The data:
::::

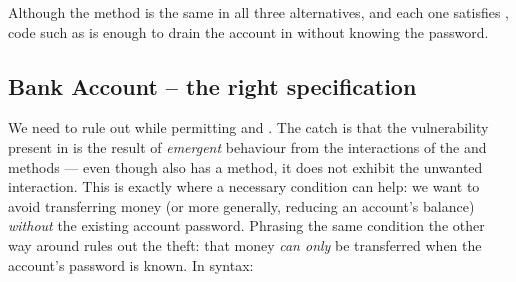 Although the  method is the same in
all three alternatives, and each one satisfies ,
code such as
%
%
is enough to drain the account in  without knowing the password.


 \subsection{Bank Account -- the right specification}
\label{s:bankSpecEx}

We need to rule out  while permitting  and
. The catch is that the vulnerability present in  is the result
of  \emph{emergent} behaviour from the interactions of the 
and  methods --- even though  also has a
 method, it does not exhibit the unwanted interaction.
This is exactly where a necessary condition can help:
we want to avoid transferring money
(or more generally, reducing an account's balance)
\textit{without} the existing account password.  Phrasing the same condition
the other way around %
rules out the theft: that money \textit{can only} be
transferred when the account's password is known.
In \Nec  syntax:

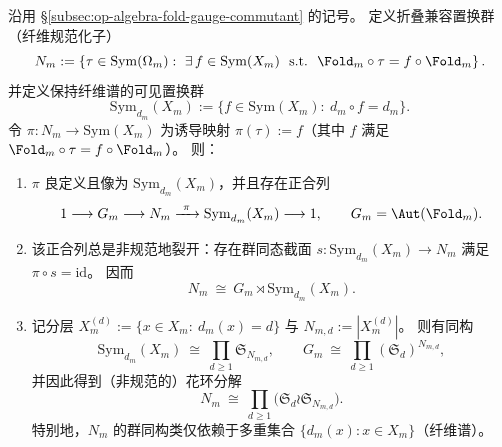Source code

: \begin{theorem}\label{thm:op-algebra-fold-fiber-normalizer-wreath}
沿用 \S\ref{subsec:op-algebra-fold-gauge-commutant} 的记号。
定义折叠兼容置换群（纤维规范化子）
\[
N_m:=\left\{\tau\in\mathrm{Sym}(\Omega_m):\ \exists\, f\in\mathrm{Sym}(X_m)\ \ \text{s.t.}\ \ \Fold_m\circ\tau=f\circ\Fold_m\right\}.
\]
并定义保持纤维谱的可见置换群
\[
\mathrm{Sym}_{d_m}(X_m):=\{f\in\mathrm{Sym}(X_m):\ d_m\circ f=d_m\}.
\]
令 \(\pi:N_m\to \mathrm{Sym}(X_m)\) 为诱导映射 \(\pi(\tau):=f\)（其中 \(f\) 满足 \(\Fold_m\circ\tau=f\circ\Fold_m\)）。
则：
\begin{enumerate}
  \item \(\pi\) 良定义且像为 \(\mathrm{Sym}_{d_m}(X_m)\)，并且存在正合列
        \[
        1\longrightarrow G_m\longrightarrow N_m\xrightarrow{\ \pi\ }\mathrm{Sym}_{d_m}(X_m)\longrightarrow 1,
        \qquad
        G_m=\Aut(\Fold_m).
        \]
  \item 该正合列总是非规范地裂开：存在群同态截面 \(s:\mathrm{Sym}_{d_m}(X_m)\to N_m\) 满足 \(\pi\circ s=\mathrm{id}\)。
        因而
        \[
        N_m\ \cong\ G_m\rtimes \mathrm{Sym}_{d_m}(X_m).
        \]
  \item 记分层
        \(
        X_m^{(d)}:=\{x\in X_m:\ d_m(x)=d\}
        \)
        与
        \(N_{m,d}:=|X_m^{(d)}|\)。
        则有同构
        \[
        \mathrm{Sym}_{d_m}(X_m)\ \cong\ \prod_{d\ge 1}\mathfrak S_{N_{m,d}},
        \qquad
        G_m\ \cong\ \prod_{d\ge 1}(\mathfrak S_d)^{N_{m,d}},
        \]
        并因此得到（非规范的）花环分解
        \[
        N_m\ \cong\ \prod_{d\ge 1}\bigl(\mathfrak S_d\wr \mathfrak S_{N_{m,d}}\bigr).
        \]
        特别地，\(N_m\) 的群同构类仅依赖于多重集合 \(\{d_m(x):x\in X_m\}\)（纤维谱）。
\end{enumerate}
\end{theorem}
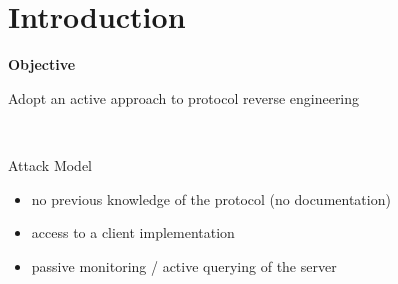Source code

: \documentclass{beamer}
\newcounter{m} %
\newcounter{c} %
\begin{document}
\begin{frame}

\end{frame}


\section{Introduction}

\begin{frame}{\bf Objective}

  Adopt an active approach to protocol reverse engineering

  ~

  \begin{block}{Attack Model}
    \begin{itemize}
      \item no previous knowledge of the protocol (no documentation)
      \item access to a client implementation
      \item passive monitoring / active querying of the server
    \end{itemize}
  \end{block}

\end{frame}
\end{document}
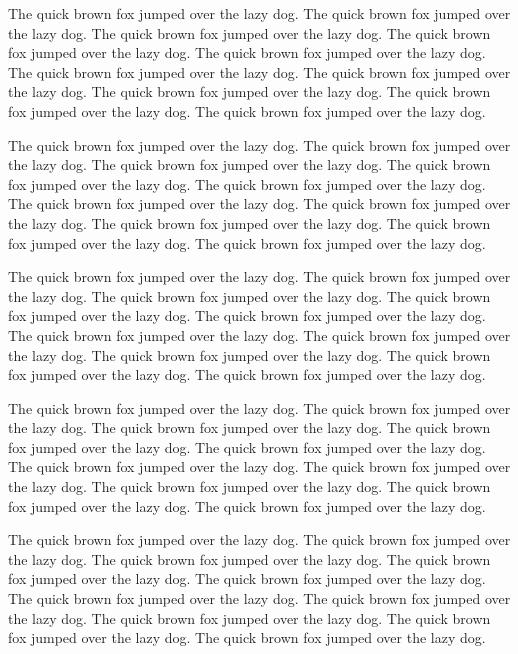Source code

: \documentclass[
  12pt]{article}
\begin{document}
The quick brown fox jumped over the lazy dog. The quick brown fox jumped
over the lazy dog. The quick brown fox jumped over the lazy dog. The
quick brown fox jumped over the lazy dog. The quick brown fox jumped
over the lazy dog. The quick brown fox jumped over the lazy dog. The
quick brown fox jumped over the lazy dog. The quick brown fox jumped
over the lazy dog. The quick brown fox jumped over the lazy dog. The
quick brown fox jumped over the lazy dog.

The quick brown fox jumped over the lazy dog. The quick brown fox jumped
over the lazy dog. The quick brown fox jumped over the lazy dog. The
quick brown fox jumped over the lazy dog. The quick brown fox jumped
over the lazy dog. The quick brown fox jumped over the lazy dog. The
quick brown fox jumped over the lazy dog. The quick brown fox jumped
over the lazy dog. The quick brown fox jumped over the lazy dog. The
quick brown fox jumped over the lazy dog.

The quick brown fox jumped over the lazy dog. The quick brown fox jumped
over the lazy dog. The quick brown fox jumped over the lazy dog. The
quick brown fox jumped over the lazy dog. The quick brown fox jumped
over the lazy dog. The quick brown fox jumped over the lazy dog. The
quick brown fox jumped over the lazy dog. The quick brown fox jumped
over the lazy dog. The quick brown fox jumped over the lazy dog. The
quick brown fox jumped over the lazy dog.

\addtolength{\textheight}{-.5in}%

\addtolength{\textheight}{.2in}%

The quick brown fox jumped over the lazy dog. The quick brown fox jumped
over the lazy dog. The quick brown fox jumped over the lazy dog. The
quick brown fox jumped over the lazy dog. The quick brown fox jumped
over the lazy dog. The quick brown fox jumped over the lazy dog. The
quick brown fox jumped over the lazy dog. The quick brown fox jumped
over the lazy dog. The quick brown fox jumped over the lazy dog. The
quick brown fox jumped over the lazy dog.

The quick brown fox jumped over the lazy dog. The quick brown fox jumped
over the lazy dog. The quick brown fox jumped over the lazy dog. The
quick brown fox jumped over the lazy dog. The quick brown fox jumped
over the lazy dog. The quick brown fox jumped over the lazy dog. The
quick brown fox jumped over the lazy dog. The quick brown fox jumped
over the lazy dog. The quick brown fox jumped over the lazy dog. The
quick brown fox jumped over the lazy dog.
\end{document}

::::

Exercise: From the first line to the last, repeat the listing exactly and skip its images.

Exercise output:
 Although the  method is the same in
all three alternatives, and each one satisfies ,
code such as
%
%
is enough to drain the account in  without knowing the password.


 \subsection{Bank Account -- the right specification}
\label{s:bankSpecEx}

We need to rule out  while permitting  and
. The catch is that the vulnerability present in  is the result
of  \emph{emergent} behaviour from the interactions of the 
and  methods --- even though  also has a
 method, it does not exhibit the unwanted interaction.
This is exactly where a necessary condition can help:
we want to avoid transferring money
(or more generally, reducing an account's balance)
\textit{without} the existing account password.  Phrasing the same condition
the other way around %
rules out the theft: that money \textit{can only} be
transferred when the account's password is known.
In \Nec  syntax:

Source code

: \begin{theorem}\label{thm:op-algebra-fold-fiber-normalizer-wreath}
沿用 \S\ref{subsec:op-algebra-fold-gauge-commutant} 的记号。
定义折叠兼容置换群（纤维规范化子）
\[
N_m:=\left\{\tau\in\mathrm{Sym}(\Omega_m):\ \exists\, f\in\mathrm{Sym}(X_m)\ \ \text{s.t.}\ \ \Fold_m\circ\tau=f\circ\Fold_m\right\}.
\]
并定义保持纤维谱的可见置换群
\[
\mathrm{Sym}_{d_m}(X_m):=\{f\in\mathrm{Sym}(X_m):\ d_m\circ f=d_m\}.
\]
令 \(\pi:N_m\to \mathrm{Sym}(X_m)\) 为诱导映射 \(\pi(\tau):=f\)（其中 \(f\) 满足 \(\Fold_m\circ\tau=f\circ\Fold_m\)）。
则：
\begin{enumerate}
  \item \(\pi\) 良定义且像为 \(\mathrm{Sym}_{d_m}(X_m)\)，并且存在正合列
        \[
        1\longrightarrow G_m\longrightarrow N_m\xrightarrow{\ \pi\ }\mathrm{Sym}_{d_m}(X_m)\longrightarrow 1,
        \qquad
        G_m=\Aut(\Fold_m).
        \]
  \item 该正合列总是非规范地裂开：存在群同态截面 \(s:\mathrm{Sym}_{d_m}(X_m)\to N_m\) 满足 \(\pi\circ s=\mathrm{id}\)。
        因而
        \[
        N_m\ \cong\ G_m\rtimes \mathrm{Sym}_{d_m}(X_m).
        \]
  \item 记分层
        \(
        X_m^{(d)}:=\{x\in X_m:\ d_m(x)=d\}
        \)
        与
        \(N_{m,d}:=|X_m^{(d)}|\)。
        则有同构
        \[
        \mathrm{Sym}_{d_m}(X_m)\ \cong\ \prod_{d\ge 1}\mathfrak S_{N_{m,d}},
        \qquad
        G_m\ \cong\ \prod_{d\ge 1}(\mathfrak S_d)^{N_{m,d}},
        \]
        并因此得到（非规范的）花环分解
        \[
        N_m\ \cong\ \prod_{d\ge 1}\bigl(\mathfrak S_d\wr \mathfrak S_{N_{m,d}}\bigr).
        \]
        特别地，\(N_m\) 的群同构类仅依赖于多重集合 \(\{d_m(x):x\in X_m\}\)（纤维谱）。
\end{enumerate}
\end{theorem}
Source code

: \documentclass{beamer}
\newcounter{m} %
\newcounter{c} %
\begin{document}
\begin{frame}

\end{frame}


\section{Introduction}

\begin{frame}{\bf Objective}

  Adopt an active approach to protocol reverse engineering

  ~

  \begin{block}{Attack Model}
    \begin{itemize}
      \item no previous knowledge of the protocol (no documentation)
      \item access to a client implementation
      \item passive monitoring / active querying of the server
    \end{itemize}
  \end{block}

\end{frame}
\end{document}
Source code

: \documentclass[
  12pt]{article}
\begin{document}
The quick brown fox jumped over the lazy dog. The quick brown fox jumped
over the lazy dog. The quick brown fox jumped over the lazy dog. The
quick brown fox jumped over the lazy dog. The quick brown fox jumped
over the lazy dog. The quick brown fox jumped over the lazy dog. The
quick brown fox jumped over the lazy dog. The quick brown fox jumped
over the lazy dog. The quick brown fox jumped over the lazy dog. The
quick brown fox jumped over the lazy dog.

The quick brown fox jumped over the lazy dog. The quick brown fox jumped
over the lazy dog. The quick brown fox jumped over the lazy dog. The
quick brown fox jumped over the lazy dog. The quick brown fox jumped
over the lazy dog. The quick brown fox jumped over the lazy dog. The
quick brown fox jumped over the lazy dog. The quick brown fox jumped
over the lazy dog. The quick brown fox jumped over the lazy dog. The
quick brown fox jumped over the lazy dog.

The quick brown fox jumped over the lazy dog. The quick brown fox jumped
over the lazy dog. The quick brown fox jumped over the lazy dog. The
quick brown fox jumped over the lazy dog. The quick brown fox jumped
over the lazy dog. The quick brown fox jumped over the lazy dog. The
quick brown fox jumped over the lazy dog. The quick brown fox jumped
over the lazy dog. The quick brown fox jumped over the lazy dog. The
quick brown fox jumped over the lazy dog.

\addtolength{\textheight}{-.5in}%

\addtolength{\textheight}{.2in}%

The quick brown fox jumped over the lazy dog. The quick brown fox jumped
over the lazy dog. The quick brown fox jumped over the lazy dog. The
quick brown fox jumped over the lazy dog. The quick brown fox jumped
over the lazy dog. The quick brown fox jumped over the lazy dog. The
quick brown fox jumped over the lazy dog. The quick brown fox jumped
over the lazy dog. The quick brown fox jumped over the lazy dog. The
quick brown fox jumped over the lazy dog.

The quick brown fox jumped over the lazy dog. The quick brown fox jumped
over the lazy dog. The quick brown fox jumped over the lazy dog. The
quick brown fox jumped over the lazy dog. The quick brown fox jumped
over the lazy dog. The quick brown fox jumped over the lazy dog. The
quick brown fox jumped over the lazy dog. The quick brown fox jumped
over the lazy dog. The quick brown fox jumped over the lazy dog. The
quick brown fox jumped over the lazy dog.
\end{document}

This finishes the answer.